Today, corporate partnerships help sustain the operations behind the scenes, though Chepkor is realistic about how long it took to get there.

“It has taken on a sustainable angle a little way later than when it started,” she says. “Which I guess is just the case for anything that starts up.”

The idea is now spreading beyond Nairobi. Communities from other parts of Kenya have started reaching out, asking whether the model can be replicated in their towns and cities.

“We get enough requests to replicate it in different parts of the country,” she says. “But at the core of that is always sustainability, because they always have to be free.”

Most Saturdays, the run ends with a DJ set. By 10:00 AM, the parking lot has transformed into a dance floor filled with runners still catching their breath, laughing, talking, and moving together in broad daylight.

“We’re all sober, dancing, and joyous in association with movement,” Chepkor says. “It proves that we are a ‘good time’ continent. But that joy doesn’t have to be tied to the night.”

Chepkor has effectively turned Nairobi’s streets into a public gym that anyone can join.
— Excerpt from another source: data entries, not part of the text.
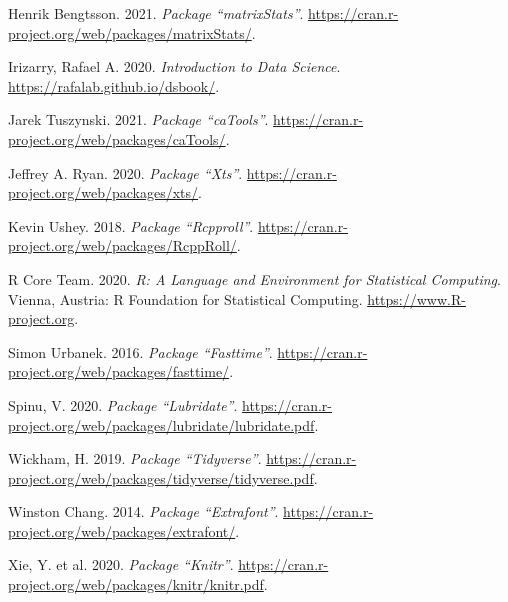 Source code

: \documentclass[
  12pt,
]{article}
\begin{document}
\leavevmode\hypertarget{ref-matrixStats}{}%
Henrik Bengtsson. 2021. \emph{Package ``matrixStats''}.
\url{https://cran.r-project.org/web/packages/matrixStats/}.

\leavevmode\hypertarget{ref-iriz}{}%
Irizarry, Rafael A. 2020. \emph{Introduction to Data Science}.
\url{https://rafalab.github.io/dsbook/}.

\leavevmode\hypertarget{ref-caTools}{}%
Jarek Tuszynski. 2021. \emph{Package ``caTools''}.
\url{https://cran.r-project.org/web/packages/caTools/}.

\leavevmode\hypertarget{ref-xts}{}%
Jeffrey A. Ryan. 2020. \emph{Package ``Xts''}.
\url{https://cran.r-project.org/web/packages/xts/}.

\leavevmode\hypertarget{ref-RcppRoll}{}%
Kevin Ushey. 2018. \emph{Package ``Rcpproll''}.
\url{https://cran.r-project.org/web/packages/RcppRoll/}.

\leavevmode\hypertarget{ref-R-base}{}%
R Core Team. 2020. \emph{R: A Language and Environment for Statistical
Computing}. Vienna, Austria: R Foundation for Statistical Computing.
\url{https://www.R-project.org}.

\leavevmode\hypertarget{ref-fasttime}{}%
Simon Urbanek. 2016. \emph{Package ``Fasttime''}.
\url{https://cran.r-project.org/web/packages/fasttime/}.

\leavevmode\hypertarget{ref-lubridate}{}%
Spinu, V. 2020. \emph{Package ``Lubridate''}.
\url{https://cran.r-project.org/web/packages/lubridate/lubridate.pdf}.

\leavevmode\hypertarget{ref-tidyverse}{}%
Wickham, H. 2019. \emph{Package ``Tidyverse''}.
\url{https://cran.r-project.org/web/packages/tidyverse/tidyverse.pdf}.

\leavevmode\hypertarget{ref-extrafont}{}%
Winston Chang. 2014. \emph{Package ``Extrafont''}.
\url{https://cran.r-project.org/web/packages/extrafont/}.

\leavevmode\hypertarget{ref-knitr}{}%
Xie, Y. et al. 2020. \emph{Package ``Knitr''}.
\url{https://cran.r-project.org/web/packages/knitr/knitr.pdf}.
\end{document}
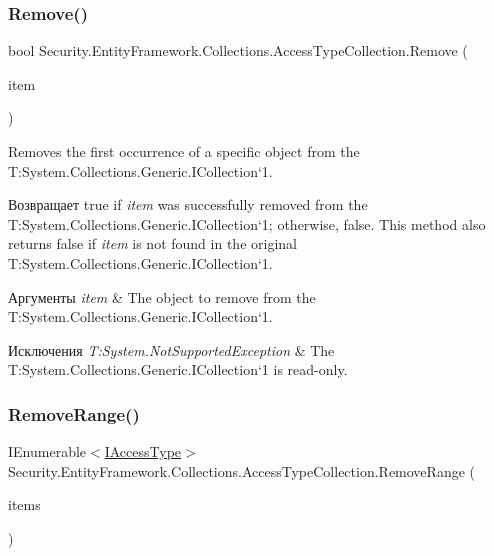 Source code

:\subsubsection{\texorpdfstring{Remove()}{Remove()}}
{\footnotesize\ttfamily bool Security.\+Entity\+Framework.\+Collections.\+Access\+Type\+Collection.\+Remove (\begin{DoxyParamCaption}\item[{\hyperlink{interface_security_1_1_interfaces_1_1_model_1_1_i_access_type}{I\+Access\+Type}}]{item }\end{DoxyParamCaption})}



Removes the first occurrence of a specific object from the T\+:\+System.\+Collections.\+Generic.\+I\+Collection`1. 

\begin{DoxyReturn}{Возвращает}
true if {\itshape item}  was successfully removed from the T\+:\+System.\+Collections.\+Generic.\+I\+Collection`1; otherwise, false. This method also returns false if {\itshape item}  is not found in the original T\+:\+System.\+Collections.\+Generic.\+I\+Collection`1. 
\end{DoxyReturn}

\begin{DoxyParams}{Аргументы}
{\em item} & The object to remove from the T\+:\+System.\+Collections.\+Generic.\+I\+Collection`1.\\
\hline
\end{DoxyParams}

\begin{DoxyExceptions}{Исключения}
{\em T\+:\+System.\+Not\+Supported\+Exception} & The T\+:\+System.\+Collections.\+Generic.\+I\+Collection`1 is read-\/only.\\
\hline
\end{DoxyExceptions}
\mbox{\label{class_security_1_1_entity_framework_1_1_collections_1_1_access_type_collection_a945ba748eb8960ac57a43ce6c266568b}} 
\subsubsection{\texorpdfstring{Remove\+Range()}{RemoveRange()}}
{\footnotesize\ttfamily I\+Enumerable$<$\hyperlink{interface_security_1_1_interfaces_1_1_model_1_1_i_access_type}{I\+Access\+Type}$>$ Security.\+Entity\+Framework.\+Collections.\+Access\+Type\+Collection.\+Remove\+Range (\begin{DoxyParamCaption}\item[{I\+Enumerable$<$ \hyperlink{interface_security_1_1_interfaces_1_1_model_1_1_i_access_type}{I\+Access\+Type} $>$}]{items }\end{DoxyParamCaption})}



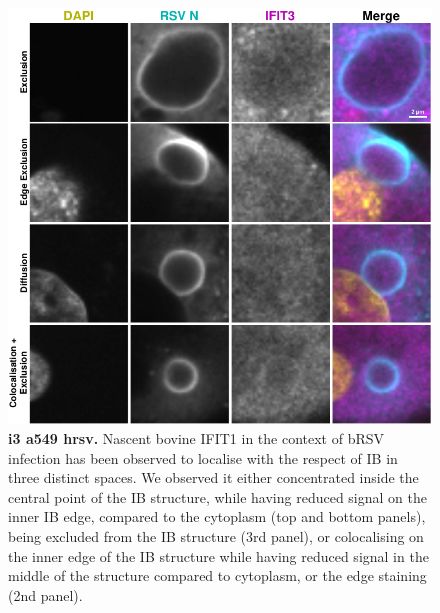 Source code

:\begin{figure}
    \centering
    \includegraphics[width=1\linewidth]{09. Chapter 4/Figs/02. Infection/02. IFIT3/03. a549 i3.pdf}
    \caption[i3 a549 hrsv]{\textbf{i3 a549 hrsv.} Nascent bovine IFIT1 in the context of bRSV infection has been observed to localise with the respect of IB in three distinct spaces. We observed it either concentrated inside the central point of the IB structure, while having reduced signal on the inner IB edge, compared to the cytoplasm (top and bottom panels), being excluded from the IB structure (3rd panel), or colocalising on the inner edge of the IB structure while having reduced signal in the middle of the structure compared to cytoplasm, or the edge staining (2nd panel).}
    \label{fig:i3 a549 hrsv infection}
\end{figure}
In a city where access to public parks and recreational spaces remains limited, that accessibility matters.

When the warm-down session finishes at KOFISI Square, people do not rush home immediately. They stay behind for coffee, conversations, and discussions about the route, the hills, and which parts of the run hurt the most.

Nairobi once came alive mainly after dark. Chepkor is making the case for the other end of the day.